PROVIDED MATERIAL

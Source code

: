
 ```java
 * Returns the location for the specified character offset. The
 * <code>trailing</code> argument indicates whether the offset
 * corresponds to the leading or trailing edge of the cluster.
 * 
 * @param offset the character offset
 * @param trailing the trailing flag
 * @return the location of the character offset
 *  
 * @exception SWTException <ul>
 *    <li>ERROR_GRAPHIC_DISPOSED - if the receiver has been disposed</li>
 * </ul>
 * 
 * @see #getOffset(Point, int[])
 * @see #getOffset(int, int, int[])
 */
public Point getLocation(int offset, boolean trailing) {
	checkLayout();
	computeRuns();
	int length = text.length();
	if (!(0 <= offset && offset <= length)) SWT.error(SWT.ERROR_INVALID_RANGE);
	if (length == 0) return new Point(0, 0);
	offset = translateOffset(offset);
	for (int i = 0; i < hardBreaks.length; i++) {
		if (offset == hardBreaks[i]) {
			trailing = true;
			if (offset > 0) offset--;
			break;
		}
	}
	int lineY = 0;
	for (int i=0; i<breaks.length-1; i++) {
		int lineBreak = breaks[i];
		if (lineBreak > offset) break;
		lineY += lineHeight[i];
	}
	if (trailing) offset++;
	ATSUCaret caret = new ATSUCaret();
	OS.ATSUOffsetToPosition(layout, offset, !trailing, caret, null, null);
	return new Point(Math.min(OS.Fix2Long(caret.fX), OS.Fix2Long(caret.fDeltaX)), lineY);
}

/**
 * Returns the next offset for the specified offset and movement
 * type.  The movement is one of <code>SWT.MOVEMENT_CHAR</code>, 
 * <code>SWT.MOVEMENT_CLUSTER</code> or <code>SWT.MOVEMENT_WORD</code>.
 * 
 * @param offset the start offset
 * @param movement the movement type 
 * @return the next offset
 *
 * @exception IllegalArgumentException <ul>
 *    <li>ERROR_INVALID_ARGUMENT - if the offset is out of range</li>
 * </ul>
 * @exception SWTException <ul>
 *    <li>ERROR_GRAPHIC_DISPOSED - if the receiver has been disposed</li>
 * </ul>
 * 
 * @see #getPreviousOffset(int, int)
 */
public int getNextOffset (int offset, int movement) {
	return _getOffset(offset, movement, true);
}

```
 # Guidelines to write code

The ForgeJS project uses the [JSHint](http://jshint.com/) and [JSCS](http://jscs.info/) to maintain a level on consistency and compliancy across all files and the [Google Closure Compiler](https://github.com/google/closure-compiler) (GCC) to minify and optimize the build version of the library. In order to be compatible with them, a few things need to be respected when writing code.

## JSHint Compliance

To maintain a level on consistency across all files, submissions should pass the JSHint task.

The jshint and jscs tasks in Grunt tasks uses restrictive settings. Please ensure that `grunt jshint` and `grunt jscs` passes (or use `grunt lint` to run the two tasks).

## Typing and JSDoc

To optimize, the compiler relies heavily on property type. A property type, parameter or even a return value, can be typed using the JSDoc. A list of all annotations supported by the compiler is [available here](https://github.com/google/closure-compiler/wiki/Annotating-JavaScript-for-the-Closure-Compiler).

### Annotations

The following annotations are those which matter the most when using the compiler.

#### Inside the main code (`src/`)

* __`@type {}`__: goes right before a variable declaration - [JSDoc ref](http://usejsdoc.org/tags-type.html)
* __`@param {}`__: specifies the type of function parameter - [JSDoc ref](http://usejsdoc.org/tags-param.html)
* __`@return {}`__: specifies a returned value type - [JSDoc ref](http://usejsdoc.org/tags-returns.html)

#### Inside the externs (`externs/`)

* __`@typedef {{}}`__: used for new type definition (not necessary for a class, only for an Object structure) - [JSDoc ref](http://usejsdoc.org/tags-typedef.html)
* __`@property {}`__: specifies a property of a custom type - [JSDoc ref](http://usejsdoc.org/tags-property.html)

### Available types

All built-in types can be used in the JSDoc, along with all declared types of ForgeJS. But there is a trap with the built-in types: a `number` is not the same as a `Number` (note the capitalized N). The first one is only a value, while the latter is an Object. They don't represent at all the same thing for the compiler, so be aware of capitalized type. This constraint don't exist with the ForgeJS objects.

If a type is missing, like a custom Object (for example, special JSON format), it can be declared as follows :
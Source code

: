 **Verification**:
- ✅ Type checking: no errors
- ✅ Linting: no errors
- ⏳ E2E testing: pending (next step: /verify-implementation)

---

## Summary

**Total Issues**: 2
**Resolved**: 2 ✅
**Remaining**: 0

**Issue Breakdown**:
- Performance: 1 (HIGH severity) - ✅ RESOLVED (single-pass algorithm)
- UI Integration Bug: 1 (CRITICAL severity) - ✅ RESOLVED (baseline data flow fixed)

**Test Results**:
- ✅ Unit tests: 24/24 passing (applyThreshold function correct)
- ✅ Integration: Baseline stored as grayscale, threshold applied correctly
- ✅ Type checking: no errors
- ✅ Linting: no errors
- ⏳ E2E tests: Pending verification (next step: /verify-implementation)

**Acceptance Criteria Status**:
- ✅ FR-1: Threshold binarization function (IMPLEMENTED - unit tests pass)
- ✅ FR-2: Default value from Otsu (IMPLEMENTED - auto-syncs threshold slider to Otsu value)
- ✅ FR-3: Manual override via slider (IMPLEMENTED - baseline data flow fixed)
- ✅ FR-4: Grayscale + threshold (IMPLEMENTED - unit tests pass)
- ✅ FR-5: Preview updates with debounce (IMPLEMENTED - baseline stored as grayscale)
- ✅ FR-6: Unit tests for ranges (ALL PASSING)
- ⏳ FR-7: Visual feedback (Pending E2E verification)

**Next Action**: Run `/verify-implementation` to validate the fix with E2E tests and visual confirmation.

ASSIGNED TASK
An exact copy of all the entries is what's needed; write it out.

RESPONSE AREA
Source code

:
 ```java
 * Returns the location for the specified character offset. The
 * <code>trailing</code> argument indicates whether the offset
 * corresponds to the leading or trailing edge of the cluster.
 * 
 * @param offset the character offset
 * @param trailing the trailing flag
 * @return the location of the character offset
 *  
 * @exception SWTException <ul>
 *    <li>ERROR_GRAPHIC_DISPOSED - if the receiver has been disposed</li>
 * </ul>
 * 
 * @see #getOffset(Point, int[])
 * @see #getOffset(int, int, int[])
 */
public Point getLocation(int offset, boolean trailing) {
	checkLayout();
	computeRuns();
	int length = text.length();
	if (!(0 <= offset && offset <= length)) SWT.error(SWT.ERROR_INVALID_RANGE);
	if (length == 0) return new Point(0, 0);
	offset = translateOffset(offset);
	for (int i = 0; i < hardBreaks.length; i++) {
		if (offset == hardBreaks[i]) {
			trailing = true;
			if (offset > 0) offset--;
			break;
		}
	}
	int lineY = 0;
	for (int i=0; i<breaks.length-1; i++) {
		int lineBreak = breaks[i];
		if (lineBreak > offset) break;
		lineY += lineHeight[i];
	}
	if (trailing) offset++;
	ATSUCaret caret = new ATSUCaret();
	OS.ATSUOffsetToPosition(layout, offset, !trailing, caret, null, null);
	return new Point(Math.min(OS.Fix2Long(caret.fX), OS.Fix2Long(caret.fDeltaX)), lineY);
}

/**
 * Returns the next offset for the specified offset and movement
 * type.  The movement is one of <code>SWT.MOVEMENT_CHAR</code>, 
 * <code>SWT.MOVEMENT_CLUSTER</code> or <code>SWT.MOVEMENT_WORD</code>.
 * 
 * @param offset the start offset
 * @param movement the movement type 
 * @return the next offset
 *
 * @exception IllegalArgumentException <ul>
 *    <li>ERROR_INVALID_ARGUMENT - if the offset is out of range</li>
 * </ul>
 * @exception SWTException <ul>
 *    <li>ERROR_GRAPHIC_DISPOSED - if the receiver has been disposed</li>
 * </ul>
 * 
 * @see #getPreviousOffset(int, int)
 */
public int getNextOffset (int offset, int movement) {
	return _getOffset(offset, movement, true);
}

```
 # Guidelines to write code

The ForgeJS project uses the [JSHint](http://jshint.com/) and [JSCS](http://jscs.info/) to maintain a level on consistency and compliancy across all files and the [Google Closure Compiler](https://github.com/google/closure-compiler) (GCC) to minify and optimize the build version of the library. In order to be compatible with them, a few things need to be respected when writing code.

## JSHint Compliance

To maintain a level on consistency across all files, submissions should pass the JSHint task.

The jshint and jscs tasks in Grunt tasks uses restrictive settings. Please ensure that `grunt jshint` and `grunt jscs` passes (or use `grunt lint` to run the two tasks).

## Typing and JSDoc

To optimize, the compiler relies heavily on property type. A property type, parameter or even a return value, can be typed using the JSDoc. A list of all annotations supported by the compiler is [available here](https://github.com/google/closure-compiler/wiki/Annotating-JavaScript-for-the-Closure-Compiler).

### Annotations

The following annotations are those which matter the most when using the compiler.

#### Inside the main code (`src/`)

* __`@type {}`__: goes right before a variable declaration - [JSDoc ref](http://usejsdoc.org/tags-type.html)
* __`@param {}`__: specifies the type of function parameter - [JSDoc ref](http://usejsdoc.org/tags-param.html)
* __`@return {}`__: specifies a returned value type - [JSDoc ref](http://usejsdoc.org/tags-returns.html)

#### Inside the externs (`externs/`)

* __`@typedef {{}}`__: used for new type definition (not necessary for a class, only for an Object structure) - [JSDoc ref](http://usejsdoc.org/tags-typedef.html)
* __`@property {}`__: specifies a property of a custom type - [JSDoc ref](http://usejsdoc.org/tags-property.html)

### Available types

All built-in types can be used in the JSDoc, along with all declared types of ForgeJS. But there is a trap with the built-in types: a `number` is not the same as a `Number` (note the capitalized N). The first one is only a value, while the latter is an Object. They don't represent at all the same thing for the compiler, so be aware of capitalized type. This constraint don't exist with the ForgeJS objects.

If a type is missing, like a custom Object (for example, special JSON format), it can be declared as follows :
Source code

: **Verification**:
- ✅ Type checking: no errors
- ✅ Linting: no errors
- ⏳ E2E testing: pending (next step: /verify-implementation)

---

## Summary

**Total Issues**: 2
**Resolved**: 2 ✅
**Remaining**: 0

**Issue Breakdown**:
- Performance: 1 (HIGH severity) - ✅ RESOLVED (single-pass algorithm)
- UI Integration Bug: 1 (CRITICAL severity) - ✅ RESOLVED (baseline data flow fixed)

**Test Results**:
- ✅ Unit tests: 24/24 passing (applyThreshold function correct)
- ✅ Integration: Baseline stored as grayscale, threshold applied correctly
- ✅ Type checking: no errors
- ✅ Linting: no errors
- ⏳ E2E tests: Pending verification (next step: /verify-implementation)

**Acceptance Criteria Status**:
- ✅ FR-1: Threshold binarization function (IMPLEMENTED - unit tests pass)
- ✅ FR-2: Default value from Otsu (IMPLEMENTED - auto-syncs threshold slider to Otsu value)
- ✅ FR-3: Manual override via slider (IMPLEMENTED - baseline data flow fixed)
- ✅ FR-4: Grayscale + threshold (IMPLEMENTED - unit tests pass)
- ✅ FR-5: Preview updates with debounce (IMPLEMENTED - baseline stored as grayscale)
- ✅ FR-6: Unit tests for ranges (ALL PASSING)
- ⏳ FR-7: Visual feedback (Pending E2E verification)

**Next Action**: Run `/verify-implementation` to validate the fix with E2E tests and visual confirmation.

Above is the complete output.